Via Poma, il delitto perfetto: chi protegge il vero assassino di Simonetta Cesaroni?
ROMA – Il 7 agosto 1990, Simonetta Cesaroni, vent’anni, veniva ritrovata morta all’interno di un appartamento al terzo piano di via Poma 2, nel quartiere Prati della capitale.
Da allora sono passati più di trent’anni, ma il suo assassinio resta senza un colpevole definitivo. Un caso che ha segnato la cronaca nera italiana e che, ancora oggi, grida giustizia. Malgrado tre decenni di indagini, interrogatori, perizie e processi, nessuno è stato condannato. L’unico imputato formale, Raniero Busco, fidanzato dell’epoca della vittima, è stato assolto in via definitiva nel 2014, dopo una lunga battaglia giudiziaria. Ma se non è stato lui, chi ha ucciso Simonetta? E soprattutto: perché non lo si è mai scoperto?
Simonetta viene trovata seminuda, trafitta da 29 coltellate, molte delle quali inferte dopo la morte. Nessuna effrazione, nessun oggetto rubato. Il delitto avviene all’interno degli uffici della AIAG, dove la ragazza lavorava come impiegata part-time per una società di contabilità. Il corpo viene scoperto ore dopo, in una stanza chiusa a chiave, in un edificio teoricamente sicuro. Le chiavi? Scomparse. Il coltello? Mai trovato. Gli orari? Contraddittori. I telefoni? Misteriosamente muti per ore. E le impronte? Ininfluenti. In altre parole: un delitto chirurgico, senza tracce evidenti, ma compiuto da qualcuno che conosceva bene luoghi, persone e abitudini.


Fin dall’inizio le indagini mostrano falle. La scena del crimine viene contaminata, la scientifica arriva in ritardo, le persone transitano liberamente tra i locali. Gli interrogatori sono confusi, le versioni si accavallano. Alcuni potenziali testimoni non vengono mai realmente ascoltati, mentre altri cambiano versione più volte.
Nel 2010, a sorpresa, viene arrestato Raniero Busco, a seguito di una perizia che individua una traccia di DNA compatibile sul reggiseno della vittima. Ma la prova viene successivamente considerata labile e contaminabile. Dopo una condanna in primo grado e un ribaltamento in appello, la Cassazione conferma: Busco è innocente.

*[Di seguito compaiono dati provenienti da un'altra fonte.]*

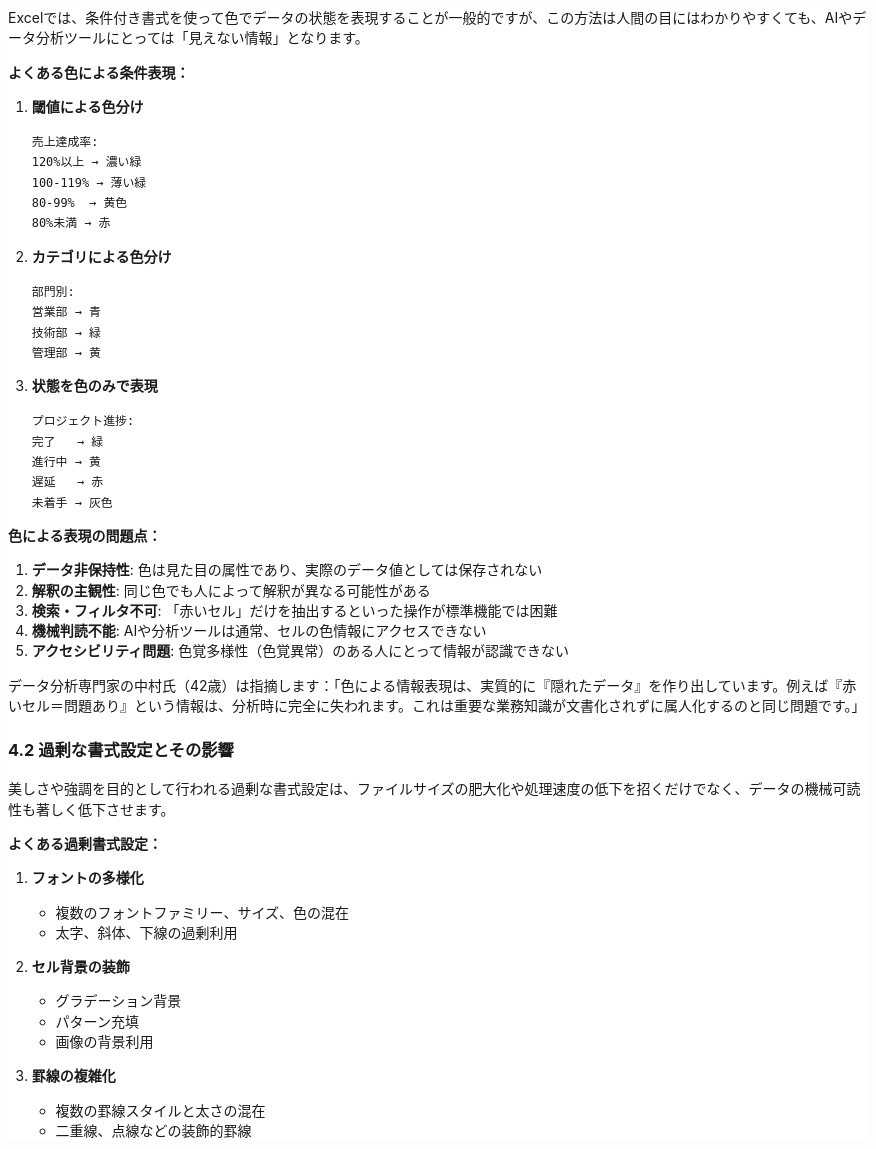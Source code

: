 Excelでは、条件付き書式を使って色でデータの状態を表現することが一般的ですが、この方法は人間の目にはわかりやすくても、AIやデータ分析ツールにとっては「見えない情報」となります。

**よくある色による条件表現：**

1. **閾値による色分け**
   ```
   売上達成率: 
   120%以上 → 濃い緑
   100-119% → 薄い緑
   80-99%  → 黄色
   80%未満 → 赤
   ```

2. **カテゴリによる色分け**
   ```
   部門別:
   営業部 → 青
   技術部 → 緑
   管理部 → 黄
   ```

3. **状態を色のみで表現**
   ```
   プロジェクト進捗:
   完了   → 緑
   進行中 → 黄
   遅延   → 赤
   未着手 → 灰色
   ```

**色による表現の問題点：**

1. **データ非保持性**: 色は見た目の属性であり、実際のデータ値としては保存されない
2. **解釈の主観性**: 同じ色でも人によって解釈が異なる可能性がある
3. **検索・フィルタ不可**: 「赤いセル」だけを抽出するといった操作が標準機能では困難
4. **機械判読不能**: AIや分析ツールは通常、セルの色情報にアクセスできない
5. **アクセシビリティ問題**: 色覚多様性（色覚異常）のある人にとって情報が認識できない

データ分析専門家の中村氏（42歳）は指摘します：「色による情報表現は、実質的に『隠れたデータ』を作り出しています。例えば『赤いセル＝問題あり』という情報は、分析時に完全に失われます。これは重要な業務知識が文書化されずに属人化するのと同じ問題です。」

### 4.2 過剰な書式設定とその影響

美しさや強調を目的として行われる過剰な書式設定は、ファイルサイズの肥大化や処理速度の低下を招くだけでなく、データの機械可読性も著しく低下させます。

**よくある過剰書式設定：**

1. **フォントの多様化**
   - 複数のフォントファミリー、サイズ、色の混在
   - 太字、斜体、下線の過剰利用

2. **セル背景の装飾**
   - グラデーション背景
   - パターン充填
   - 画像の背景利用

3. **罫線の複雑化**
   - 複数の罫線スタイルと太さの混在
   - 二重線、点線などの装飾的罫線
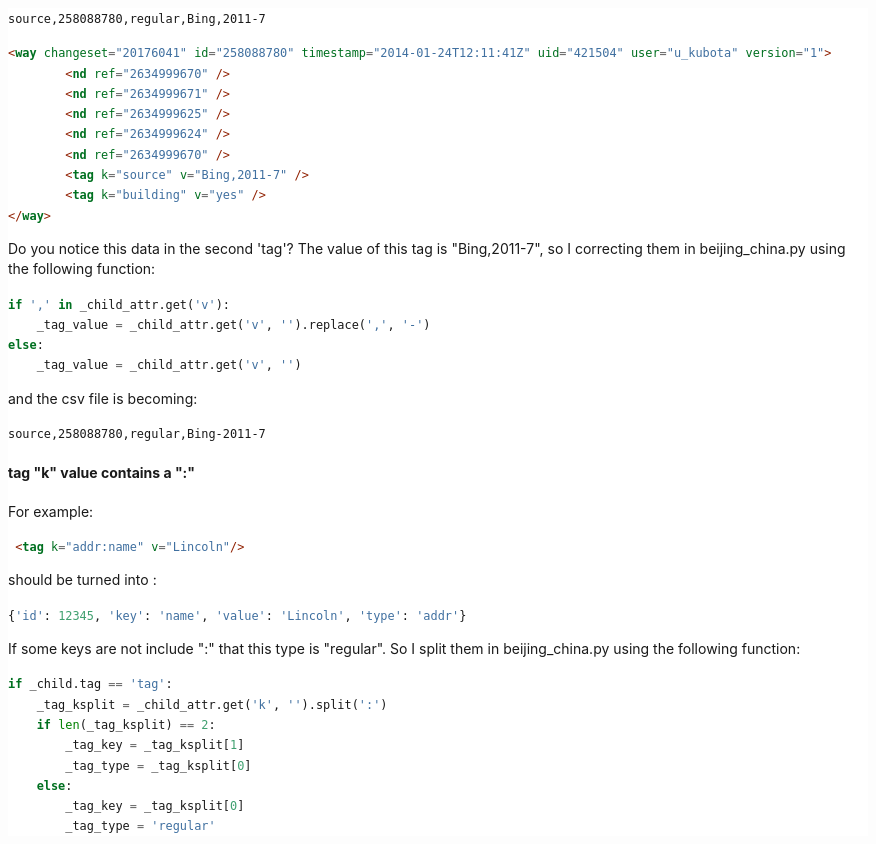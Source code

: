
 ```
source,258088780,regular,Bing,2011-7
```

```html
<way changeset="20176041" id="258088780" timestamp="2014-01-24T12:11:41Z" uid="421504" user="u_kubota" version="1">
		<nd ref="2634999670" />
		<nd ref="2634999671" />
		<nd ref="2634999625" />
		<nd ref="2634999624" />
		<nd ref="2634999670" />
		<tag k="source" v="Bing,2011-7" />
		<tag k="building" v="yes" />
</way>
```

Do you notice this data in the second 'tag'? The value of this tag is "Bing,2011-7", so I correcting them in beijing_china.py using the following function:

```python
if ',' in _child_attr.get('v'):
    _tag_value = _child_attr.get('v', '').replace(',', '-')
else:
    _tag_value = _child_attr.get('v', '')
```

and the csv file is becoming:

```
source,258088780,regular,Bing-2011-7
```

#### tag "k" value contains a ":"

For example:

```html
 <tag k="addr:name" v="Lincoln"/>
```

should be turned into : 

```python
{'id': 12345, 'key': 'name', 'value': 'Lincoln', 'type': 'addr'}
```

If some keys are not include ":" that this type is "regular". So I split them in beijing_china.py using the following function:

```python
if _child.tag == 'tag':
    _tag_ksplit = _child_attr.get('k', '').split(':')
    if len(_tag_ksplit) == 2:
        _tag_key = _tag_ksplit[1]
        _tag_type = _tag_ksplit[0]
    else:
        _tag_key = _tag_ksplit[0]
        _tag_type = 'regular'
```
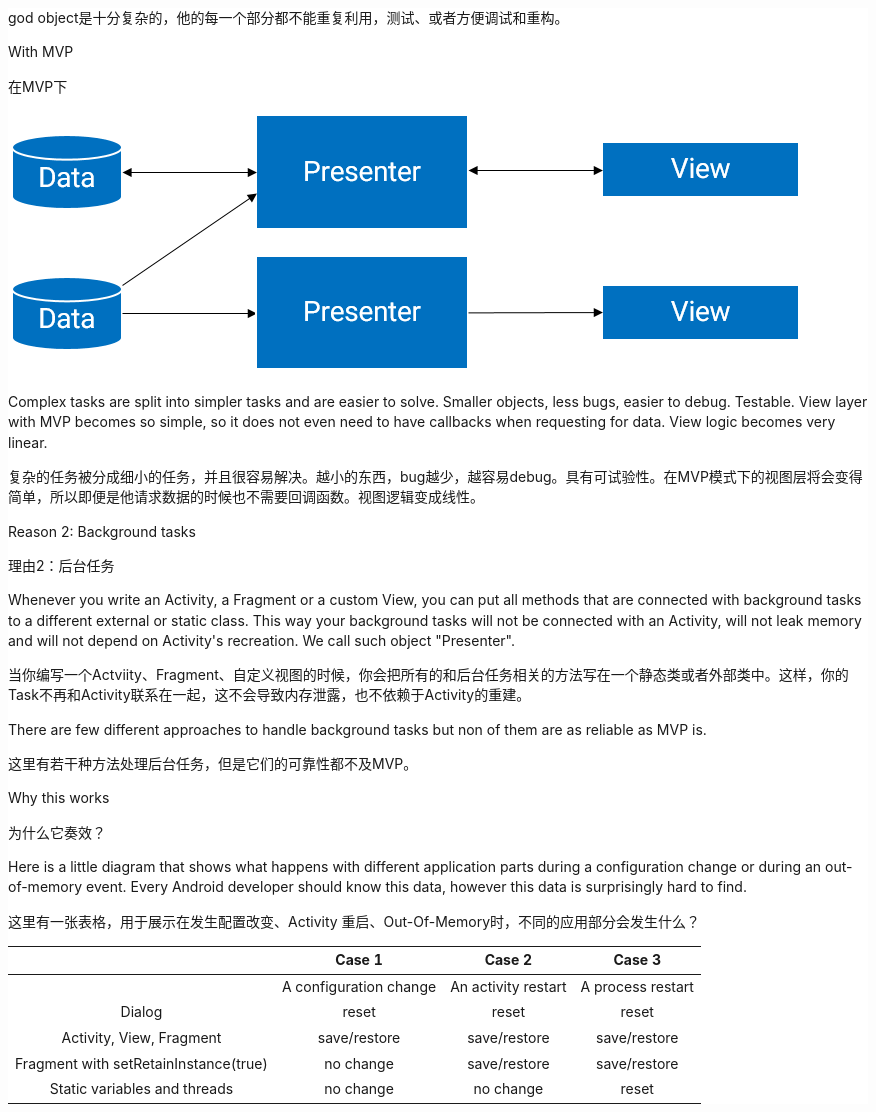 god object是十分复杂的，他的每一个部分都不能重复利用，测试、或者方便调试和重构。

With MVP

在MVP下

![](mvp_mvp.png)


Complex tasks are split into simpler tasks and are easier to solve.
Smaller objects, less bugs, easier to debug.
Testable.
View layer with MVP becomes so simple, so it does not even need to have callbacks when requesting for data. View logic becomes very linear.

复杂的任务被分成细小的任务，并且很容易解决。越小的东西，bug越少，越容易debug。具有可试验性。在MVP模式下的视图层将会变得简单，所以即便是他请求数据的时候也不需要回调函数。视图逻辑变成线性。

Reason 2: Background tasks

理由2：后台任务

Whenever you write an Activity, a Fragment or a custom View, you can put all methods that are connected with background tasks to a different external or static class. This way your background tasks will not be connected with an Activity, will not leak memory and will not depend on Activity's recreation. We call such object "Presenter".

当你编写一个Actviity、Fragment、自定义视图的时候，你会把所有的和后台任务相关的方法写在一个静态类或者外部类中。这样，你的Task不再和Activity联系在一起，这不会导致内存泄露，也不依赖于Activity的重建。

There are few different approaches to handle background tasks but non of them are as reliable as MVP is.

这里有若干种方法处理后台任务，但是它们的可靠性都不及MVP。

Why this works

为什么它奏效？

Here is a little diagram that shows what happens with different application parts during a configuration change or during an out-of-memory event. Every Android developer should know this data, however this data is surprisingly hard to find.

这里有一张表格，用于展示在发生配置改变、Activity 重启、Out-Of-Memory时，不同的应用部分会发生什么？

|    |    Case 1     |     Case 2     |    Case 3|
|:-------------:|:-------------:|:-------------:|:-------------:|
||A configuration change| An activity  restart|  A process restart|
 |Dialog                   |     reset     |    reset     |    reset|
|Activity, View, Fragment  | save/restore  | save/restore | save/restore|
| Fragment with setRetainInstance(true)  |no change | save/restore | save/restore|
| Static variables and threads  |   no change   |   no change  |    reset|
 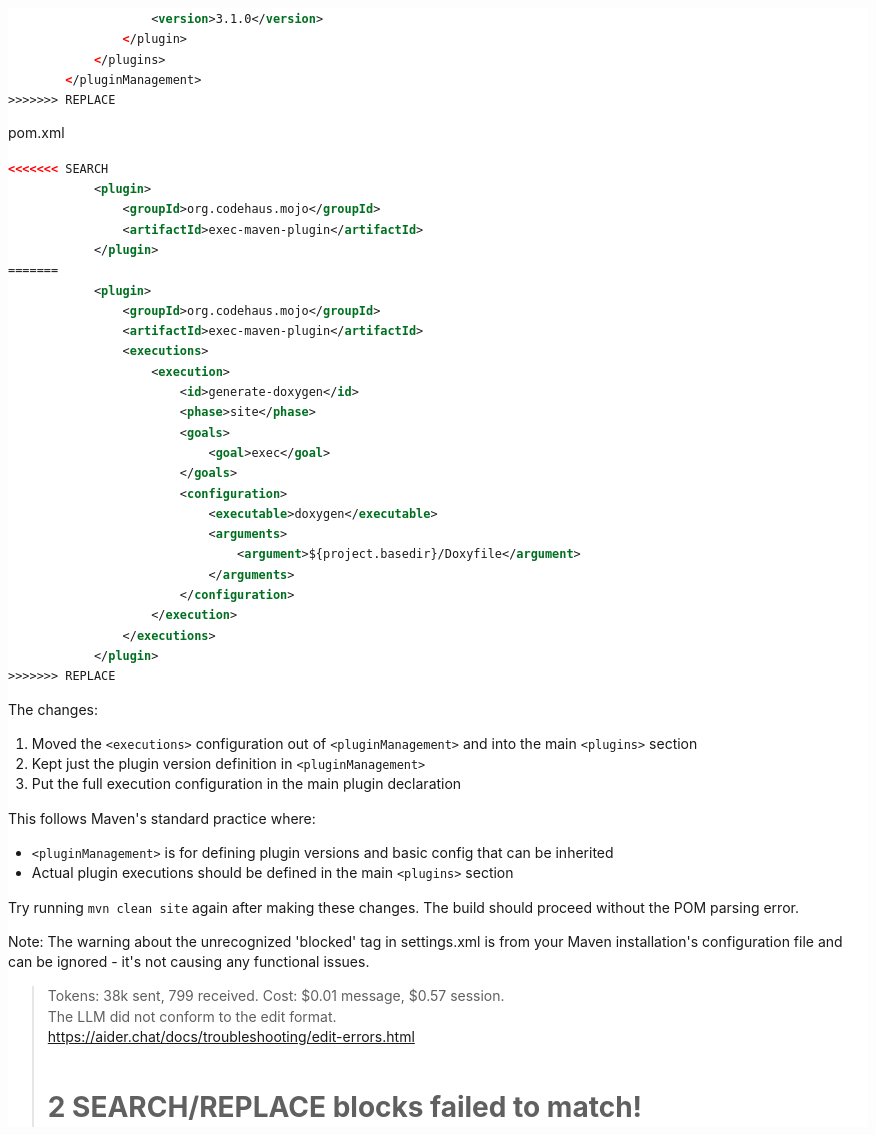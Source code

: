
 ```xml
                    <version>3.1.0</version>
                </plugin>
            </plugins>
        </pluginManagement>
>>>>>>> REPLACE
```

pom.xml
```xml
<<<<<<< SEARCH
            <plugin>
                <groupId>org.codehaus.mojo</groupId>
                <artifactId>exec-maven-plugin</artifactId>
            </plugin>
=======
            <plugin>
                <groupId>org.codehaus.mojo</groupId>
                <artifactId>exec-maven-plugin</artifactId>
                <executions>
                    <execution>
                        <id>generate-doxygen</id>
                        <phase>site</phase>
                        <goals>
                            <goal>exec</goal>
                        </goals>
                        <configuration>
                            <executable>doxygen</executable>
                            <arguments>
                                <argument>${project.basedir}/Doxyfile</argument>
                            </arguments>
                        </configuration>
                    </execution>
                </executions>
            </plugin>
>>>>>>> REPLACE
```

The changes:
1. Moved the `<executions>` configuration out of `<pluginManagement>` and into the main `<plugins>` section
2. Kept just the plugin version definition in `<pluginManagement>`
3. Put the full execution configuration in the main plugin declaration

This follows Maven's standard practice where:
- `<pluginManagement>` is for defining plugin versions and basic config that can be inherited
- Actual plugin executions should be defined in the main `<plugins>` section

Try running `mvn clean site` again after making these changes. The build should proceed without the POM parsing error.

Note: The warning about the unrecognized 'blocked' tag in settings.xml is from your Maven installation's configuration file and can be ignored - it's not causing any functional issues.

> Tokens: 38k sent, 799 received. Cost: $0.01 message, $0.57 session.  
> The LLM did not conform to the edit format.  
> https://aider.chat/docs/troubleshooting/edit-errors.html  
> # 2 SEARCH/REPLACE blocks failed to match!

E allora? Chi era presente nell’edificio? Perché non si è mai fatta luce sul giro di chiavi dell’ufficio, né su altri dipendenti, dirigenti o condomini che avrebbero potuto avere accesso ai locali?
Perché questo caso, a differenza di altri, non ha mai avuto un’accelerazione vera verso la verità? Troppi silenzi, troppe persone che “non ricordano”, troppe versioni che non tornano. Alcuni investigatori parlano di pressioni esterne, interferenze istituzionali, timori di scandali. Eppure, nessun movente è mai stato accertato con sicurezza. Nessuna relazione morbosa, nessuna pista sessuale dimostrata, nessun crimine economico evidente. Solo un sospetto: l’assassino di Simonetta potrebbe essere stato protetto. O perché insospettabile, o perché legato a contesti che era meglio non disturbare. Oggi, con le tecnologie forensi attuali, nuove analisi sui reperti (che la famiglia ha chiesto più volte di riesaminare), potrebbero aprire spiragli. Simonetta Cesaroni, invece, merita la verità. Non una verità mediatica, ma una verità giudiziaria, che riconsegni a lei e ai suoi familiari un nome, un volto, una motivazione. E che dica con chiarezza chi – da trent’anni – continua a coprire, proteggere o semplicemente ignorare il vero assassino di via Poma.